UNDATED (CBS) -- Ariel Castro knows he will never again be a free man. Thursday a judge officially sentenced the Cleveland man to life in prison with no parole for kidnapping and torturing three young women and holding them captive for more than a decade.
Last week, the former school bus driver pleaded guilty to 937 of 977 charges. Doing so keeps the death penalty off the table.
New documents reveal Amanda Berry, Michelle Knight and Gina Dejesus were allowed to keep diaries detailing their decade of captivity.
According to court documents, "The entries speak of forced sexual conduct, of being locked in a dark room, of anticipating the next session of abuse, of the dreams of someday escaping and being reunited with family..."
The girls were chained up by their ankles, fed one meal a day, and showered once a week. As punishment, Castro would keep them in a cold basement or a sweltering attic.

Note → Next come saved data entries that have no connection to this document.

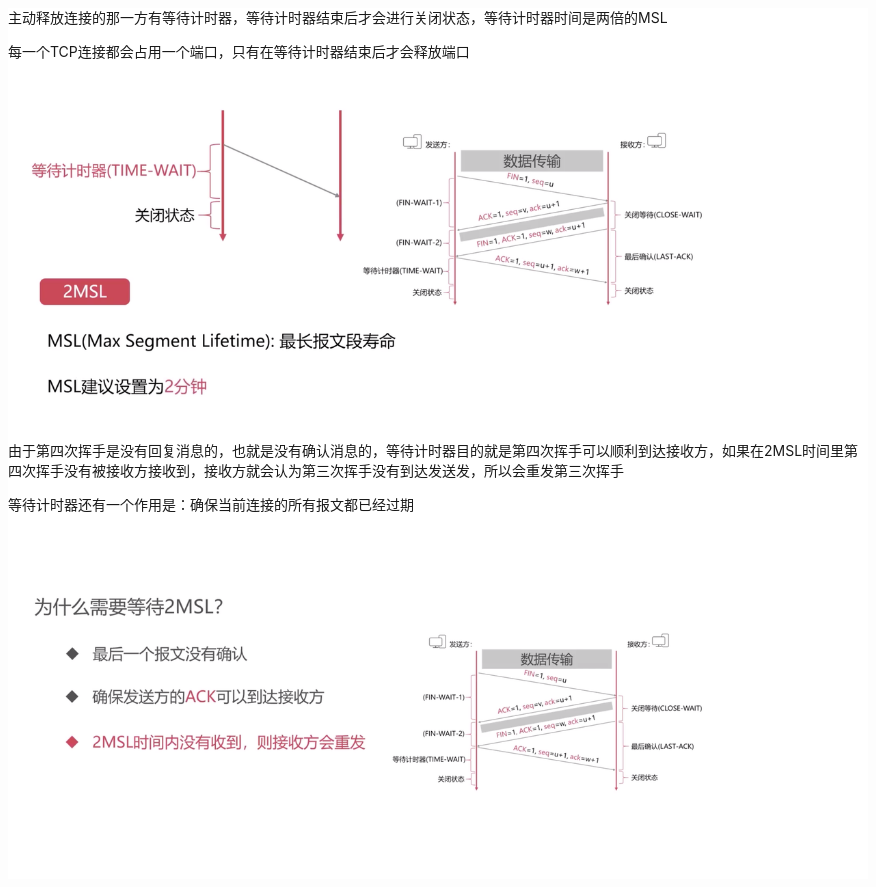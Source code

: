 



主动释放连接的那一方有等待计时器，等待计时器结束后才会进行关闭状态，等待计时器时间是两倍的MSL

每一个TCP连接都会占用一个端口，只有在等待计时器结束后才会释放端口

<img src="https://github.com/wxning1107/computer-newtwork/blob/master/images/image-20201212164849158.png" width = "700" height = "350" alt="" align=center />





由于第四次挥手是没有回复消息的，也就是没有确认消息的，等待计时器目的就是第四次挥手可以顺利到达接收方，如果在2MSL时间里第四次挥手没有被接收方接收到，接收方就会认为第三次挥手没有到达发送发，所以会重发第三次挥手

等待计时器还有一个作用是：确保当前连接的所有报文都已经过期

<img src="https://github.com/wxning1107/computer-newtwork/blob/master/images/image-20201212165034320.png" width = "700" height = "350" alt="" align=center />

During statements from the victims, Michelle Knight told the court what her life was like. She spoke of missing her son and of her friendship with Gina DeJesus, which she said helped them both survive. She also spoke of Castro's cruelty, the hypocrisy of his regular church attendance, and said she spent 11 years in hell.
Speaking to Castro, she said he will not define her any longer.
An FBI agent says a letter written by Ariel Castro contained an attempt to explain his actions in the imprisonment of three women for about a decade.
Special Agent Andrew Burke testified at Castro's sentencing Thursday in Cleveland. Burke says the note included Castro's comment saying, "I am a sexual predator."
Burke also testified that Castro would occasionally pay his victims after raping them. But he then would require them to pay him if they wanted something special from the store.
Cuyahoga County Sheriff's Detective Dave Jacobs says that in an interview, Castro said: "I knew what I did was wrong."
Castro faces life in prison without parole plus one thousand years.
The women were kidnapped between 2002 and 2004. They were 14, 16, and 20 at the time they were taken.